It's been a really exciting journey since starting med school, albeit with some hiccups along the way - but I still thank God that I have this chance to do what I love to do. :)
Finally I get to pursue the dream I've had in my heart all along. That feeling, is pretty darn awesome. :)
Nevertheless, apart from studying, the past few months have taught me alot, good and bad. I can't say I'm perfect and I never will. But I know that I'm trying to be better. Each day, is a fresh start to fix my eyes on God, to choose to bless and not to curse, to learn to control emotions and anger, to learn to control the things I say.
It's still a long way to become the clay God wants to be. But I figured I might as well enjoy the moulding and the experiences that come with it. Yes, I have done things I hope I didn't, and sometimes I wish I knew better then. But then again, without that experience, it would not be me anymore.
Another note...Often we have expectations that when we do something, we'll get back something in return.
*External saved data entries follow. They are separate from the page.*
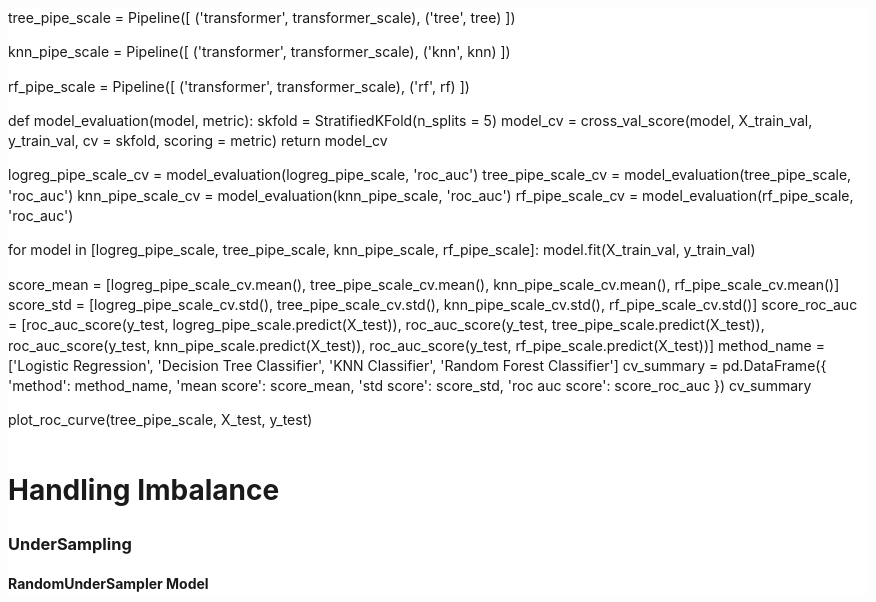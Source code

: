 tree_pipe_scale = Pipeline([
    ('transformer', transformer_scale),
    ('tree', tree)
])

knn_pipe_scale = Pipeline([
    ('transformer', transformer_scale),
    ('knn', knn)
])

rf_pipe_scale = Pipeline([
    ('transformer', transformer_scale),
    ('rf', rf)
])

def model_evaluation(model, metric):
    skfold = StratifiedKFold(n_splits = 5)
    model_cv = cross_val_score(model, X_train_val, y_train_val, cv = skfold, scoring = metric)
    return model_cv

logreg_pipe_scale_cv = model_evaluation(logreg_pipe_scale, 'roc_auc')
tree_pipe_scale_cv = model_evaluation(tree_pipe_scale, 'roc_auc')
knn_pipe_scale_cv = model_evaluation(knn_pipe_scale, 'roc_auc')
rf_pipe_scale_cv = model_evaluation(rf_pipe_scale, 'roc_auc')

for model in [logreg_pipe_scale, tree_pipe_scale, knn_pipe_scale, rf_pipe_scale]:
    model.fit(X_train_val, y_train_val)

score_mean = [logreg_pipe_scale_cv.mean(), tree_pipe_scale_cv.mean(), knn_pipe_scale_cv.mean(),
              rf_pipe_scale_cv.mean()]
score_std = [logreg_pipe_scale_cv.std(), tree_pipe_scale_cv.std(), knn_pipe_scale_cv.std(),
             rf_pipe_scale_cv.std()]
score_roc_auc = [roc_auc_score(y_test, logreg_pipe_scale.predict(X_test)),
            roc_auc_score(y_test, tree_pipe_scale.predict(X_test)), 
            roc_auc_score(y_test, knn_pipe_scale.predict(X_test)), 
            roc_auc_score(y_test, rf_pipe_scale.predict(X_test))]
method_name = ['Logistic Regression', 'Decision Tree Classifier',
              'KNN Classifier', 'Random Forest Classifier']
cv_summary = pd.DataFrame({
    'method': method_name,
    'mean score': score_mean,
    'std score': score_std,
    'roc auc score': score_roc_auc
})
cv_summary

plot_roc_curve(tree_pipe_scale, X_test, y_test)

# Handling Imbalance

### UnderSampling

**RandomUnderSampler Model**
But I've realised that I need to learn how to put down every expectation and know that my part is just to do what I need to do and the rest is up to the other person. Something I heard from a sermon recently really nailed the point. In life, we have to acknowledge that we may give everything we have to our job/work or relationships etc, and yet never get anything back. With this in mind, no matter what we do, we give our best but then our part stops there. The rest, is out of our control. We cannot control how people react to us or to what we have done ,but we can control how we react to them.
It's difficult, especially because by nature I'm more of a control freak when it comes to small things and details, but I know that slowly but surely I am becoming less of that, and hopefully, more understanding of all kinds of people in this world.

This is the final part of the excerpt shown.